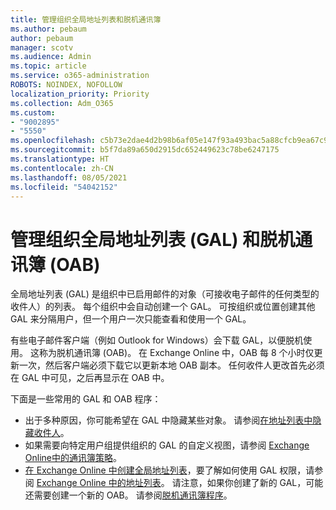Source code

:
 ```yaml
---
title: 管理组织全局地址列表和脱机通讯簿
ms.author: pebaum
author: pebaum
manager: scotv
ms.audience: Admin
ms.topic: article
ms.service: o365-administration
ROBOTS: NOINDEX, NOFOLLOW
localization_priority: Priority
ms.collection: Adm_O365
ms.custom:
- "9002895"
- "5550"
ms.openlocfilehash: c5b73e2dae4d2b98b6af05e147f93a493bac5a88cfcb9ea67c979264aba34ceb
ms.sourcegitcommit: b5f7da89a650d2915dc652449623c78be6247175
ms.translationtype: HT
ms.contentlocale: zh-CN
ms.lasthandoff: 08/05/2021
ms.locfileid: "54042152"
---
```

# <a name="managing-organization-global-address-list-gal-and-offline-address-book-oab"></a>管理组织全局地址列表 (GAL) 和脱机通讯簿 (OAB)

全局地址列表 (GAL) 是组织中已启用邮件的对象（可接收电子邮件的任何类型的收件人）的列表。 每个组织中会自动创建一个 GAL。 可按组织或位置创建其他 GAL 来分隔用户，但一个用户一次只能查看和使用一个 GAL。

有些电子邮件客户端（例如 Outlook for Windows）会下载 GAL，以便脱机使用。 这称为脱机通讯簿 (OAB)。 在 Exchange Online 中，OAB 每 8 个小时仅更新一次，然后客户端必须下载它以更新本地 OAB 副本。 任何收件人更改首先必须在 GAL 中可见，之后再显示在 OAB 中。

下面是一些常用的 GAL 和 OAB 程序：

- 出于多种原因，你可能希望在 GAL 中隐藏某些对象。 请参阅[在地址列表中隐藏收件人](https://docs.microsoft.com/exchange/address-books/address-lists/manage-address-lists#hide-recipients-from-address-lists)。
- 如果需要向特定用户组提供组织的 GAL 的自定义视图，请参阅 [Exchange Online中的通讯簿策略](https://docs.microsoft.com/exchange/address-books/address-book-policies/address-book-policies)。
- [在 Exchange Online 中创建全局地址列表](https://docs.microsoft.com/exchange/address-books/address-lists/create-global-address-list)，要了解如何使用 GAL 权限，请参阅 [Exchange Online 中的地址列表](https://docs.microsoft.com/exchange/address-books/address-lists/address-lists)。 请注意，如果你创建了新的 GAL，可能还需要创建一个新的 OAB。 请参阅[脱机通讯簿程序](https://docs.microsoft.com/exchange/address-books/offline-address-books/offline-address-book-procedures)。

==========

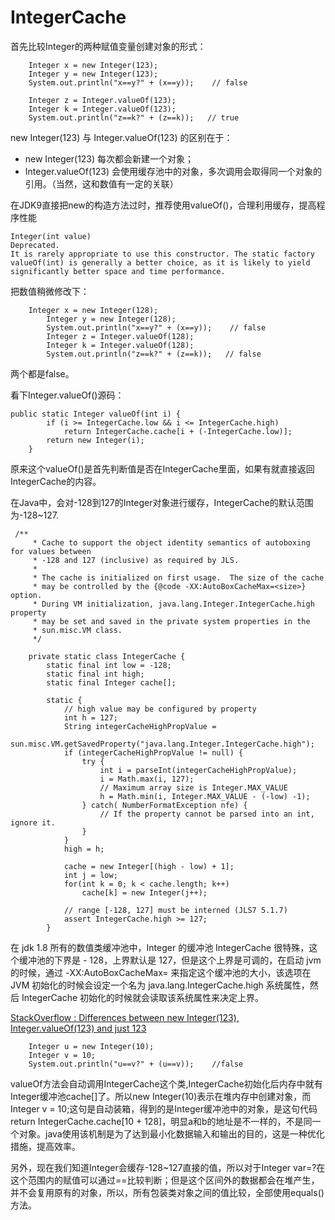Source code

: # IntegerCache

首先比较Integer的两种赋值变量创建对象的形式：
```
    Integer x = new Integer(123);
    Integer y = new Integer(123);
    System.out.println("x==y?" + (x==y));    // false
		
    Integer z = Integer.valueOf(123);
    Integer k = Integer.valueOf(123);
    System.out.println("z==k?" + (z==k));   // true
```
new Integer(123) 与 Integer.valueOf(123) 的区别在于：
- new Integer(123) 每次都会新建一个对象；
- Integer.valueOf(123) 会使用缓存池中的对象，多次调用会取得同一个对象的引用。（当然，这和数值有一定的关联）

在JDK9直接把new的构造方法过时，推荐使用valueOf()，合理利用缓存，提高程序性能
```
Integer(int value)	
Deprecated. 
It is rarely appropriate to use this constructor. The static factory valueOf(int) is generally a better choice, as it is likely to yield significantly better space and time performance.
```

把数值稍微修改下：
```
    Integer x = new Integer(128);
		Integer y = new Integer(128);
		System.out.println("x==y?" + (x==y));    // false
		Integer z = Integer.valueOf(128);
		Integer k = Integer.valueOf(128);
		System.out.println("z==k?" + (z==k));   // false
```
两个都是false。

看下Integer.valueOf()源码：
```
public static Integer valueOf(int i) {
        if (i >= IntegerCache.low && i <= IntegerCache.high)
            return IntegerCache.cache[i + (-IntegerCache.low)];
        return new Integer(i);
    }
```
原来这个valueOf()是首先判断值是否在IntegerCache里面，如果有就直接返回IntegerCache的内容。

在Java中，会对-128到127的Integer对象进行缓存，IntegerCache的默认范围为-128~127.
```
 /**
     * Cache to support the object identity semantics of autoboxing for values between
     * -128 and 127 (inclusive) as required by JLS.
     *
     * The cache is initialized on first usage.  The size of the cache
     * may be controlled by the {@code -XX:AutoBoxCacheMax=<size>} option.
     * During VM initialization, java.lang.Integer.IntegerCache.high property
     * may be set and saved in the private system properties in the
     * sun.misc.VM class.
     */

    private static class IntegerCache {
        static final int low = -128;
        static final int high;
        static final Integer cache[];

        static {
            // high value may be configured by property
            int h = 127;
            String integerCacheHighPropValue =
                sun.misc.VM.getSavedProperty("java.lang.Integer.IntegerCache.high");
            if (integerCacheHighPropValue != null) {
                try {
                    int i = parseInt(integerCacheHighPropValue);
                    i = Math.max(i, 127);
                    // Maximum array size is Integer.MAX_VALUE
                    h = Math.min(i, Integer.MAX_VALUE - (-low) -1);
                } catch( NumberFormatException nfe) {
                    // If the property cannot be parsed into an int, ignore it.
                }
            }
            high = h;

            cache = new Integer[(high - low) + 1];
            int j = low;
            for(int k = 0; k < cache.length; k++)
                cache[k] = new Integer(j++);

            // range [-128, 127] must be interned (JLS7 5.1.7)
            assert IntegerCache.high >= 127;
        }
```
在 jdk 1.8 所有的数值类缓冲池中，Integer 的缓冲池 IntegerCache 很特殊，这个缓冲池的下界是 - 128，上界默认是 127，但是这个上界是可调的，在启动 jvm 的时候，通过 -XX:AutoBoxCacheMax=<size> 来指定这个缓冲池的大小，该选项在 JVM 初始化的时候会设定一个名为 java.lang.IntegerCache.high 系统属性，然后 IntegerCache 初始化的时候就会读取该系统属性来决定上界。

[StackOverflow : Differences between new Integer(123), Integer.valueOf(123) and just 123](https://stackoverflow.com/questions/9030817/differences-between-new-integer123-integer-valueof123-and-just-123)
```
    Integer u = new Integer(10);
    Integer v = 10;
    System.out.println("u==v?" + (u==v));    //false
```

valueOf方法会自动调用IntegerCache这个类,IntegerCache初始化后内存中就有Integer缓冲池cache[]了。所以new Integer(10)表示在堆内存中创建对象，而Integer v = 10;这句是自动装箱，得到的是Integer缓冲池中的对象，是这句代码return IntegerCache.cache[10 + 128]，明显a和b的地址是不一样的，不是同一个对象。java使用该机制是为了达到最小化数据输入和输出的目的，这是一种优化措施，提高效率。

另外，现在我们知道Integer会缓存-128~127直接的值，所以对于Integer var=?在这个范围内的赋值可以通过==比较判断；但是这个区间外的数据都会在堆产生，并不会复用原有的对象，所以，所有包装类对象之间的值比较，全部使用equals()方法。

==========

• _What you have to do_
From the records given above, copy all lines containing "lang".

• _Your solution_
     * During VM initialization, java.lang.Integer.IntegerCache.high property
                sun.misc.VM.getSavedProperty("java.lang.Integer.IntegerCache.high");
在 jdk 1.8 所有的数值类缓冲池中，Integer 的缓冲池 IntegerCache 很特殊，这个缓冲池的下界是 - 128，上界默认是 127，但是这个上界是可调的，在启动 jvm 的时候，通过 -XX:AutoBoxCacheMax=<size> 来指定这个缓冲池的大小，该选项在 JVM 初始化的时候会设定一个名为 java.lang.IntegerCache.high 系统属性，然后 IntegerCache 初始化的时候就会读取该系统属性来决定上界。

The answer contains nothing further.